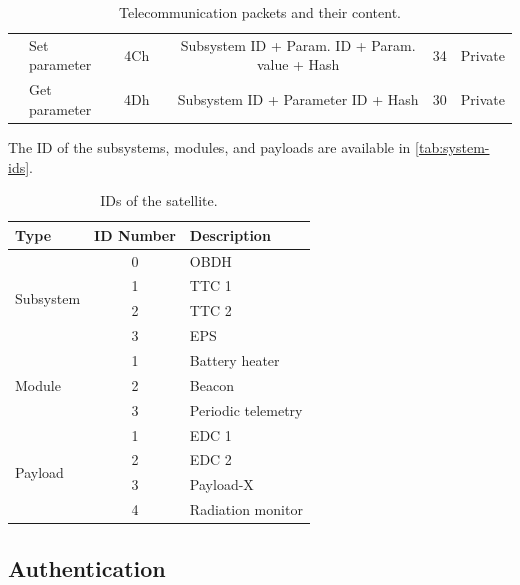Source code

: \begin{landscape}
\begin{table}[ht]
\begin{tabular}{llccccc}
                                      & Set parameter         & 4Ch &                                     & Subsystem ID + Param. ID + Param. value + Hash & 34                    & Private \\
                                      & Get parameter         & 4Dh &                                     & Subsystem ID + Parameter ID + Hash             & 30                    & Private \\
            \bottomrule[1.5pt]
        \end{tabular}
        \caption{Telecommunication packets and their content.}
        \label{tab:packets-struct}
    \end{table}
\end{landscape}

The ID of the subsystems, modules, and payloads are available in \autoref{tab:system-ids}.

\begin{table}[ht]
    \centering
    \begin{tabular}{lcl}
        \toprule[1.5pt]
        \textbf{Type} & \textbf{ID Number} & \textbf{Description} \\
        \midrule
        \multirow{4}{*}{Subsystem} & 0 & OBDH \\
                                   & 1 & TTC 1 \\
                                   & 2 & TTC 2 \\
                                   & 3 & EPS \\
        \midrule
        \multirow{3}{*}{Module}    & 1 & Battery heater \\
                                   & 2 & Beacon \\
                                   & 3 & Periodic telemetry \\
        \midrule
        \multirow{4}{*}{Payload}   & 1 & EDC 1 \\
                                   & 2 & EDC 2 \\
                                   & 3 & Payload-X \\
                                   & 4 & Radiation monitor \\
        \bottomrule[1.5pt]
    \end{tabular}
    \caption{IDs of the satellite.}
    \label{tab:system-ids}
\end{table}

\subsection{Authentication}


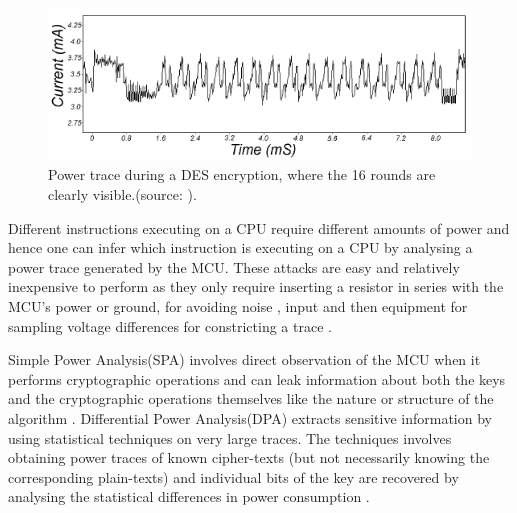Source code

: 	\begin{figure}
		\center
		\includegraphics[scale=0.7]{img/power_des.png}
		\caption{\footnotesize Power trace during a DES encryption, where the 16 rounds are clearly visible.(source: \protect\citep{kocher:DPA}).}
		\label{fig:des_power}		
	\end{figure}

	Different instructions executing on a CPU require different amounts of power \citep{website:riscure} \citep{kocher:DPA} and hence one can infer which instruction is executing on a CPU by analysing a power trace generated by the MCU. These attacks are easy and relatively inexpensive to perform as they only require inserting a resistor in series with the MCU's power or ground, for avoiding noise \citep{sergei:thesis}, input and then equipment for sampling voltage differences for constricting a trace \citep{kocher:DPA}. 

Simple Power Analysis(SPA) involves direct observation of the MCU when it performs cryptographic operations and can leak information about both the keys and the cryptographic operations themselves like the nature or structure of the algorithm \citep{kocher:DPA} \citep{anderson:tamper_resistance}. Differential Power Analysis(DPA) extracts sensitive information by using statistical techniques on very large traces. The techniques involves obtaining power traces of known cipher-texts (but not necessarily knowing the corresponding plain-texts) and individual bits of the key are recovered by analysing the statistical differences in power consumption \citep{kocher:DPA} \citep{anderson:tamper_resistance}.

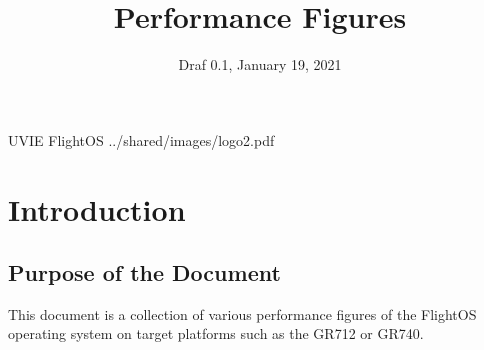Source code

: \title{Performance Figures}
\def \documentid {FLIGHTOS-UVIE-PERF-001}
\date{Draf 0.1, January 19, 2021}

\newcommand\affil[1]{\textsuperscript#1}

\def\preparedby {Armin Luntzer\affil{1}}
\def\checkedby {Roland Ottensamer\affil{1}}
\def\approvedby {Franz Kerschbaum\affil{1}}

\def\affiliations{
	\affil{1} Department of Astrophysics, University of Vienna
}






%


\usepackage{vhistory}

\usepackage[giveninits=true]{biblatex}


\usepackage{listings}


\usepackage{appendix}


\lstset{style=customc} 


\setmainfont{MyriadPro-SemiCondensed}
\uvietitlepage%
{UVIE FlightOS}%
{\doctitle}%
{../shared/images/logo2.pdf}
\setmainfont{MyriadPro}

\approvalpage

\tableofcontents
\newpage



\begin{versionhistory}
\end{versionhistory}


\chapter{Introduction}

\section{Purpose of the Document}

This document is a collection of various performance figures of the FlightOS
operating system on target platforms such as the GR712 or GR740.

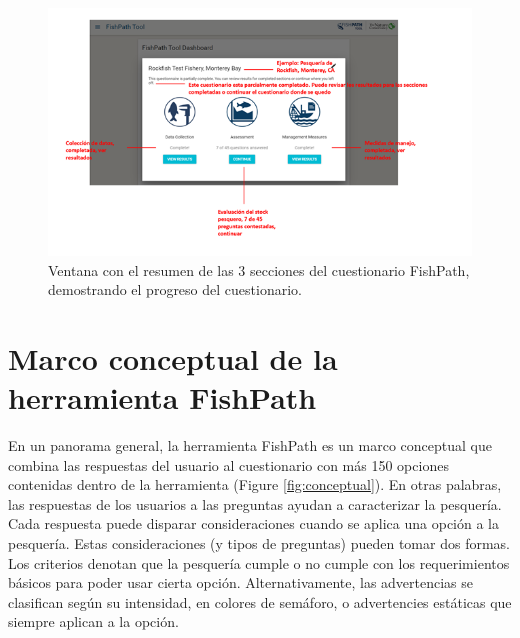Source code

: \documentclass[
  11pt,
]{book}
\begin{document}
\begin{figure}
 
 {\centering \includegraphics[width=0.95\linewidth]{images/summary-screen-es} 
 
 }
 
 \caption{Ventana con el resumen de las 3 secciones del cuestionario FishPath, demostrando el progreso del cuestionario.}\label{fig:summary-screen}
 \end{figure}

\hypertarget{marco-conceptual-de-la-herramienta-fishpath}{%
\section{Marco conceptual de la herramienta FishPath}\label{marco-conceptual-de-la-herramienta-fishpath}}

En un panorama general, la herramienta FishPath es un marco conceptual que combina las respuestas del usuario al cuestionario con más 150 opciones contenidas dentro de la herramienta (Figure \ref{fig:conceptual}). En otras palabras, las respuestas de los usuarios a las preguntas ayudan a caracterizar la pesquería. Cada respuesta puede disparar consideraciones cuando se aplica una opción a la pesquería. Estas consideraciones (y tipos de preguntas) pueden tomar dos formas. Los criterios denotan que la pesquería cumple o no cumple con los requerimientos básicos para poder usar cierta opción. Alternativamente, las advertencias se clasifican según su intensidad, en colores de semáforo, o advertencies estáticas que siempre aplican a la opción.
\end{document}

────────

= PROBLEM TO WORK ON =
Write out each line of the data that holds the string "label".

= SOLUTION TO THIS TASK =
        \label{tab:packets-struct}
    \label{tab:system-ids}
		\label{fig:des_power}		
 \caption{Ventana con el resumen de las 3 secciones del cuestionario FishPath, demostrando el progreso del cuestionario.}\label{fig:summary-screen}
\section{Marco conceptual de la herramienta FishPath}\label{marco-conceptual-de-la-herramienta-fishpath}}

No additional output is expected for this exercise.